Great it worked! So I move on to writing my test case (yes, yes I know it should have been the other way around).

So I write a few tests to give different date stings in the dump format and then compare them against Coldfusion objects. All of them fail.

I dig deeper, dumping the dates and get the following:

strDate:
11-APR-07
expectedDate:
{ts ‘2007-04-11 00:00:00’}
actualDate:
{ts ‘2007-04-11 00:00:00’}
dateCompare( expectedDate, actualDate, ‘D’ ):
1

That’s strange the string representations of the dates sure do look the same.
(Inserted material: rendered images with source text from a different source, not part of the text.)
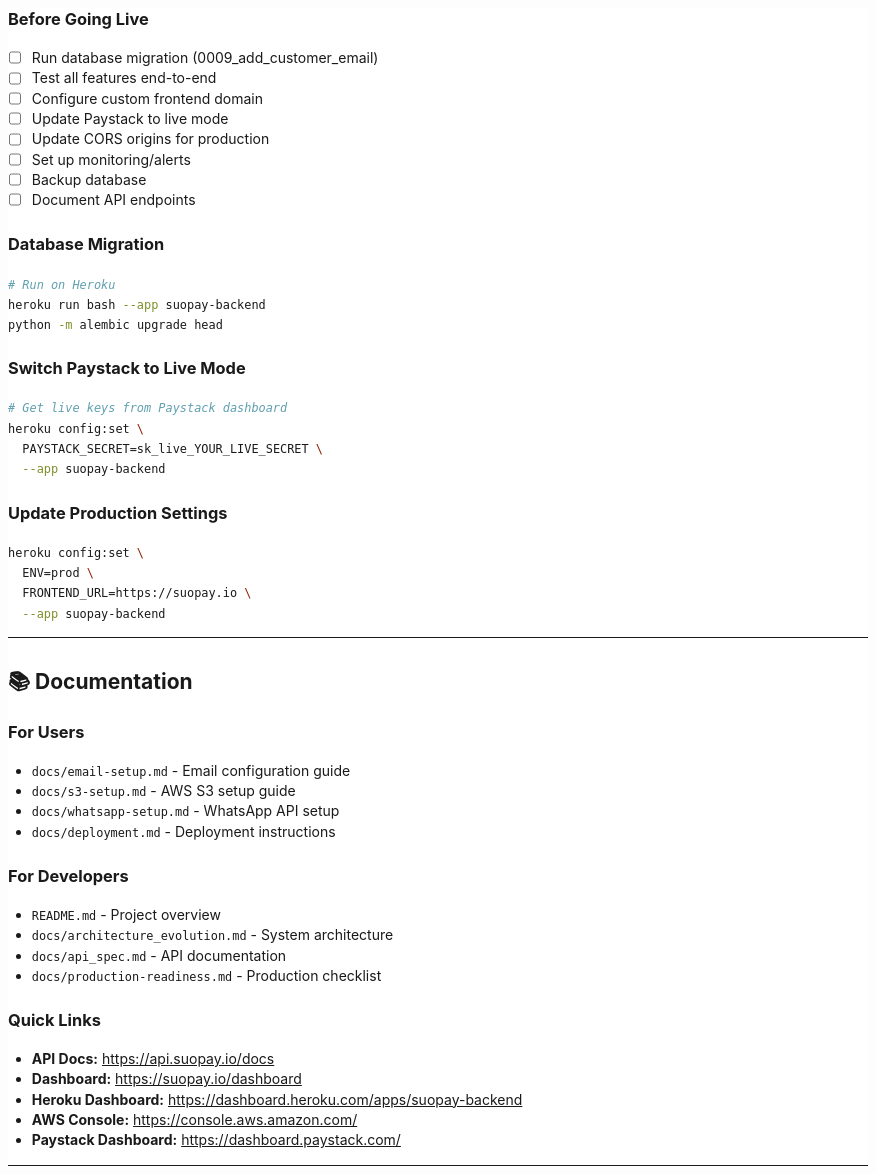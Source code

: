 ### Before Going Live
- [ ] Run database migration (0009_add_customer_email)
- [ ] Test all features end-to-end
- [ ] Configure custom frontend domain
- [ ] Update Paystack to live mode
- [ ] Update CORS origins for production
- [ ] Set up monitoring/alerts
- [ ] Backup database
- [ ] Document API endpoints

### Database Migration
```bash
# Run on Heroku
heroku run bash --app suopay-backend
python -m alembic upgrade head
```

### Switch Paystack to Live Mode
```bash
# Get live keys from Paystack dashboard
heroku config:set \
  PAYSTACK_SECRET=sk_live_YOUR_LIVE_SECRET \
  --app suopay-backend
```

### Update Production Settings
```bash
heroku config:set \
  ENV=prod \
  FRONTEND_URL=https://suopay.io \
  --app suopay-backend
```

---

## 📚 Documentation

### For Users
- `docs/email-setup.md` - Email configuration guide
- `docs/s3-setup.md` - AWS S3 setup guide
- `docs/whatsapp-setup.md` - WhatsApp API setup
- `docs/deployment.md` - Deployment instructions

### For Developers
- `README.md` - Project overview
- `docs/architecture_evolution.md` - System architecture
- `docs/api_spec.md` - API documentation
- `docs/production-readiness.md` - Production checklist

### Quick Links
- **API Docs:** https://api.suopay.io/docs
- **Dashboard:** https://suopay.io/dashboard
- **Heroku Dashboard:** https://dashboard.heroku.com/apps/suopay-backend
- **AWS Console:** https://console.aws.amazon.com/
- **Paystack Dashboard:** https://dashboard.paystack.com/

---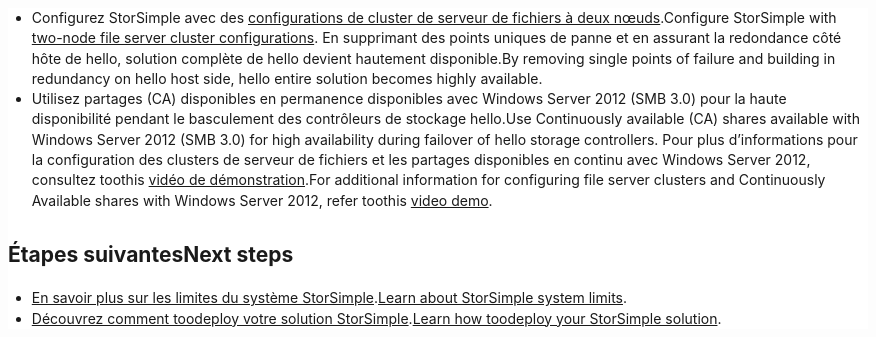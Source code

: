 * <span data-ttu-id="1e7bf-422">Configurez StorSimple avec des [configurations de cluster de serveur de fichiers à deux nœuds][1].</span><span class="sxs-lookup"><span data-stu-id="1e7bf-422">Configure StorSimple with [two-node file server cluster configurations][1].</span></span> <span data-ttu-id="1e7bf-423">En supprimant des points uniques de panne et en assurant la redondance côté hôte de hello, solution complète de hello devient hautement disponible.</span><span class="sxs-lookup"><span data-stu-id="1e7bf-423">By removing single points of failure and building in redundancy on hello host side, hello entire solution becomes highly available.</span></span>
* <span data-ttu-id="1e7bf-424">Utilisez partages (CA) disponibles en permanence disponibles avec Windows Server 2012 (SMB 3.0) pour la haute disponibilité pendant le basculement des contrôleurs de stockage hello.</span><span class="sxs-lookup"><span data-stu-id="1e7bf-424">Use Continuously available (CA) shares available with Windows Server 2012 (SMB 3.0) for high availability during failover of hello storage controllers.</span></span> <span data-ttu-id="1e7bf-425">Pour plus d’informations pour la configuration des clusters de serveur de fichiers et les partages disponibles en continu avec Windows Server 2012, consultez toothis [vidéo de démonstration](http://channel9.msdn.com/Events/IT-Camps/IT-Camps-On-Demand-Windows-Server-2012/DEMO-Continuously-Available-File-Shares).</span><span class="sxs-lookup"><span data-stu-id="1e7bf-425">For additional information for configuring file server clusters and Continuously Available shares with Windows Server 2012, refer toothis [video demo](http://channel9.msdn.com/Events/IT-Camps/IT-Camps-On-Demand-Windows-Server-2012/DEMO-Continuously-Available-File-Shares).</span></span>

## <a name="next-steps"></a><span data-ttu-id="1e7bf-426">Étapes suivantes</span><span class="sxs-lookup"><span data-stu-id="1e7bf-426">Next steps</span></span>
* <span data-ttu-id="1e7bf-427">[En savoir plus sur les limites du système StorSimple](storsimple-limits.md).</span><span class="sxs-lookup"><span data-stu-id="1e7bf-427">[Learn about StorSimple system limits](storsimple-limits.md).</span></span>
* <span data-ttu-id="1e7bf-428">[Découvrez comment toodeploy votre solution StorSimple](storsimple-deployment-walkthrough-u2.md).</span><span class="sxs-lookup"><span data-stu-id="1e7bf-428">[Learn how toodeploy your StorSimple solution](storsimple-deployment-walkthrough-u2.md).</span></span>


[1]: https://technet.microsoft.com/library/cc731844(v=WS.10).aspx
So I change the dump to dump the values from the date object (the day, month, year values) and get the following:

strDate:
11-APR-07
expectedDate:
{ts ‘2007-04-11 00:00:00’} – day: 11 month: 4 year: 2007
actualDate:
{ts ‘2007-04-11 00:00:00’} – day: 11 month: 4 year: 7
dateCompare( expectedDate, actualDate, ‘D’ ):
1

Ok, now I see - it’s seeing the year from the date string as 07, that’s fair enough, but why is the string representation showing 2007.
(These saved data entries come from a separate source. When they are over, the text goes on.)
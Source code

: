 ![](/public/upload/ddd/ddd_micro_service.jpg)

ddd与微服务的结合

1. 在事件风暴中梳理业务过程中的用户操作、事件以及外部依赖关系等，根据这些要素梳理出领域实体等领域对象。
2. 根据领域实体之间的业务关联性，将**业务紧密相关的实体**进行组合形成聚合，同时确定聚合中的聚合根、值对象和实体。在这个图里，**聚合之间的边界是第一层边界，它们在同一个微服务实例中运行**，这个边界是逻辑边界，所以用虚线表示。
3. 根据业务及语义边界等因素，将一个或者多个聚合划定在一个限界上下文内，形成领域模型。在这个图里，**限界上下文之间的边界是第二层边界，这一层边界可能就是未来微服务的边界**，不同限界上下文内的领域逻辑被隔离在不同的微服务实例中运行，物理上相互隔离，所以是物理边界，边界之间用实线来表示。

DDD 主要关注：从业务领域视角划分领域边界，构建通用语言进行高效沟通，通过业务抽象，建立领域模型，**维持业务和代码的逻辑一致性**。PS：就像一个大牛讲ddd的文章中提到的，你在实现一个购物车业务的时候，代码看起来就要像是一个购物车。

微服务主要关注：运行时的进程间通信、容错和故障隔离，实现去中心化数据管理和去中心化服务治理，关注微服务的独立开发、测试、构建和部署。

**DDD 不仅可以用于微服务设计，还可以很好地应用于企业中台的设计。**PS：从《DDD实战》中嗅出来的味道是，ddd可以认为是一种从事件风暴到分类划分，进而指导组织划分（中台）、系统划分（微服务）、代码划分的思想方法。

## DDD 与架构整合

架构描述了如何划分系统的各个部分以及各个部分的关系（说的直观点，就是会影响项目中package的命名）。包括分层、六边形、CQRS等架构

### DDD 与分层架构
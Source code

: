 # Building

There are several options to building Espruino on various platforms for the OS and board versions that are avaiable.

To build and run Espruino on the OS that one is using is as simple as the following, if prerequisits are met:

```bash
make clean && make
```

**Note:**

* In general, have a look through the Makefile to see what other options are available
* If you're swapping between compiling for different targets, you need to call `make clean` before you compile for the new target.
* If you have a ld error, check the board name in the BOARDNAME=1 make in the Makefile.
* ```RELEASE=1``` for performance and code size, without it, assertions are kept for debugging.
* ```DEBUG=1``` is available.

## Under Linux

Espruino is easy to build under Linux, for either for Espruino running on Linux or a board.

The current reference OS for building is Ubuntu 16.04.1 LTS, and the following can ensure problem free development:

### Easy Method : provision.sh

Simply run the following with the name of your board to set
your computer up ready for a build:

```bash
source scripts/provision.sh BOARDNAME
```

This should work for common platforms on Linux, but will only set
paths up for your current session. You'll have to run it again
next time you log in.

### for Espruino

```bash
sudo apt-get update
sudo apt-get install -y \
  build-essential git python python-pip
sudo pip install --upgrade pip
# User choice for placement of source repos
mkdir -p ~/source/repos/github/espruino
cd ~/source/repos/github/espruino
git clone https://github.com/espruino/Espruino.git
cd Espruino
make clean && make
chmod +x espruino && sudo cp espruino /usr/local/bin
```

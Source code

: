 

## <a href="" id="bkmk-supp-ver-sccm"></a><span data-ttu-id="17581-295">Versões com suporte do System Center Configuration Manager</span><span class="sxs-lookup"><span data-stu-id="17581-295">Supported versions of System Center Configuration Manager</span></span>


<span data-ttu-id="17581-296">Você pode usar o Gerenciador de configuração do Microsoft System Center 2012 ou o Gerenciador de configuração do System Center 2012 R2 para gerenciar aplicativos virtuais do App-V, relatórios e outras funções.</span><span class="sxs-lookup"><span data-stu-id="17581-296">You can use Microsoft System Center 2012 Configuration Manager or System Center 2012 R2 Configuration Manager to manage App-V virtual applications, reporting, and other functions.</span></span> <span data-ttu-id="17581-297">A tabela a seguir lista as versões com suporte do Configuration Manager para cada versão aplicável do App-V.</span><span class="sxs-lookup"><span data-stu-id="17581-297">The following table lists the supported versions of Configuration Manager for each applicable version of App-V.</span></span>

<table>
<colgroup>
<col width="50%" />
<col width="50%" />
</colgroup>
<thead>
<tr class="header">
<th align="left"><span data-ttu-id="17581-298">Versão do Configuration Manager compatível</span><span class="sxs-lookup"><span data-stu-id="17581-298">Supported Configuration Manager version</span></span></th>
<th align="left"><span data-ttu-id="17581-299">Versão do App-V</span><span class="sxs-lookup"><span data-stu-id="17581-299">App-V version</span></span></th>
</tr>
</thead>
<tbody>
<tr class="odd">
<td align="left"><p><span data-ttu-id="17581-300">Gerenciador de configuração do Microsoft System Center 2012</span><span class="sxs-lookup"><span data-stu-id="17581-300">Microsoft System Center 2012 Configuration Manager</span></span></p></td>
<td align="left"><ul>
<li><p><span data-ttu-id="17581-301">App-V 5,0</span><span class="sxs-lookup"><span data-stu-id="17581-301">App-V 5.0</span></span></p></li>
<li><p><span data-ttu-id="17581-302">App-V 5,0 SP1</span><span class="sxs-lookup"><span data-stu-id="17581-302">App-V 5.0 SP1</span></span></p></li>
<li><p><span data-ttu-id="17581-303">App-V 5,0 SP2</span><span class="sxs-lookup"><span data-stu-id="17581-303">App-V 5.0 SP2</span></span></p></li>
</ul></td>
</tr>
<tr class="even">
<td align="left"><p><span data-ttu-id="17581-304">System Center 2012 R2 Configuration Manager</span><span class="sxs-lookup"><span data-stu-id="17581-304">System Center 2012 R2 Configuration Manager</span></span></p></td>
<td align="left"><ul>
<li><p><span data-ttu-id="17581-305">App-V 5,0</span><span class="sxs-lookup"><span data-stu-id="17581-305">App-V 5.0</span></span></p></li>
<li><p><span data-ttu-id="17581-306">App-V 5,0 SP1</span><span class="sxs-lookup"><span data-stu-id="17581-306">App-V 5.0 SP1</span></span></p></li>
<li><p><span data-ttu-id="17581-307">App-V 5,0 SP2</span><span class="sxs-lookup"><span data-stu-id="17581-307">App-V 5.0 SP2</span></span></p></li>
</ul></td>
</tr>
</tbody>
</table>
With a bit more digging (trying to create random date objects) it appears that before the year 100 Coldfusion doesn’t actually create a date object with the year you asked for but instead guesses you meant either 20xx or 19xx with the cross-over point being 30. Any date objects created with a year of 1-29 will return 20xx and any between 30-99 will return 19xx, any other positive integer will return the provided year (negative integers do something weird).

At least I’m not trying to write something that will need to handle years older than the year 100, but there go my plans for the killer web application to manage museum artefacts.

Note: This is where someone points out the CF documentation (on that hideously slow reference site) which says exactly what I discovered (but in a more concise and articulate form).